■ ABOUT THIS EXERCISE
Could you restate, word for word, the line that has "Name: Roshan U" and all lines following it through the end of the entries below?

[Data excerpts]
- - -
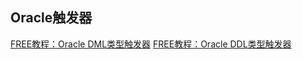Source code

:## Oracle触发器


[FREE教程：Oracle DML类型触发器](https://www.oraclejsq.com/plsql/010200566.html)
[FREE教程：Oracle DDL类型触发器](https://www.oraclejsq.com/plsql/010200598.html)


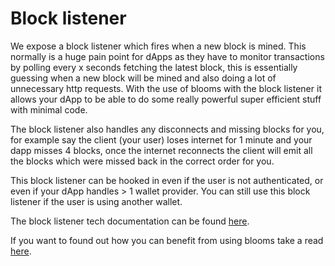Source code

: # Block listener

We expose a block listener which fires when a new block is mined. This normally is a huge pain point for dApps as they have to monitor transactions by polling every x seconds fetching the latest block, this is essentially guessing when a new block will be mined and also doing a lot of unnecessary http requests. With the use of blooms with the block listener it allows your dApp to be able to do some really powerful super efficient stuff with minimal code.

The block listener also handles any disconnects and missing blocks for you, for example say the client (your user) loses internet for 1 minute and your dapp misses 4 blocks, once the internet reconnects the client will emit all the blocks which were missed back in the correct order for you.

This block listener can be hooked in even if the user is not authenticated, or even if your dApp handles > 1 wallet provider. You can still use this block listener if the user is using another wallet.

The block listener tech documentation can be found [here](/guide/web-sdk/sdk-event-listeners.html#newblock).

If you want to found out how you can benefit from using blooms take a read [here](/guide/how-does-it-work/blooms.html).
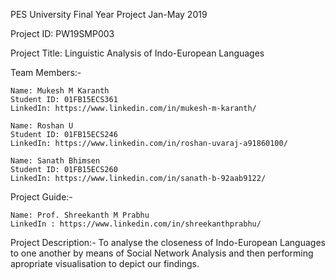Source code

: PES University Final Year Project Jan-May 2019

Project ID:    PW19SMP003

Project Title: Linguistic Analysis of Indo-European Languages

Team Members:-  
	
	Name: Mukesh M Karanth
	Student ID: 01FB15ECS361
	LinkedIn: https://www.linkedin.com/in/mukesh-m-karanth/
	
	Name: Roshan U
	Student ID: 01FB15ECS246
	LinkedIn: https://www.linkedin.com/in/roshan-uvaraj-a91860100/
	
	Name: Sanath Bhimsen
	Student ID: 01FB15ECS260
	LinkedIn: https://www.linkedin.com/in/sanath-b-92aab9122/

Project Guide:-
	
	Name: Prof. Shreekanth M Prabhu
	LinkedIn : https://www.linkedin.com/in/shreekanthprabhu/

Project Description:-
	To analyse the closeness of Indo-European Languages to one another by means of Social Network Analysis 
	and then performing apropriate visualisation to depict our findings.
- - -
■ WRITTEN ANSWER
	Name: Roshan U
	Student ID: 01FB15ECS246
	LinkedIn: https://www.linkedin.com/in/roshan-uvaraj-a91860100/
	
	Name: Sanath Bhimsen
	Student ID: 01FB15ECS260
	LinkedIn: https://www.linkedin.com/in/sanath-b-92aab9122/

Project Guide:-
	
	Name: Prof. Shreekanth M Prabhu
	LinkedIn : https://www.linkedin.com/in/shreekanthprabhu/

Project Description:-
	To analyse the closeness of Indo-European Languages to one another by means of Social Network Analysis 
	and then performing apropriate visualisation to depict our findings.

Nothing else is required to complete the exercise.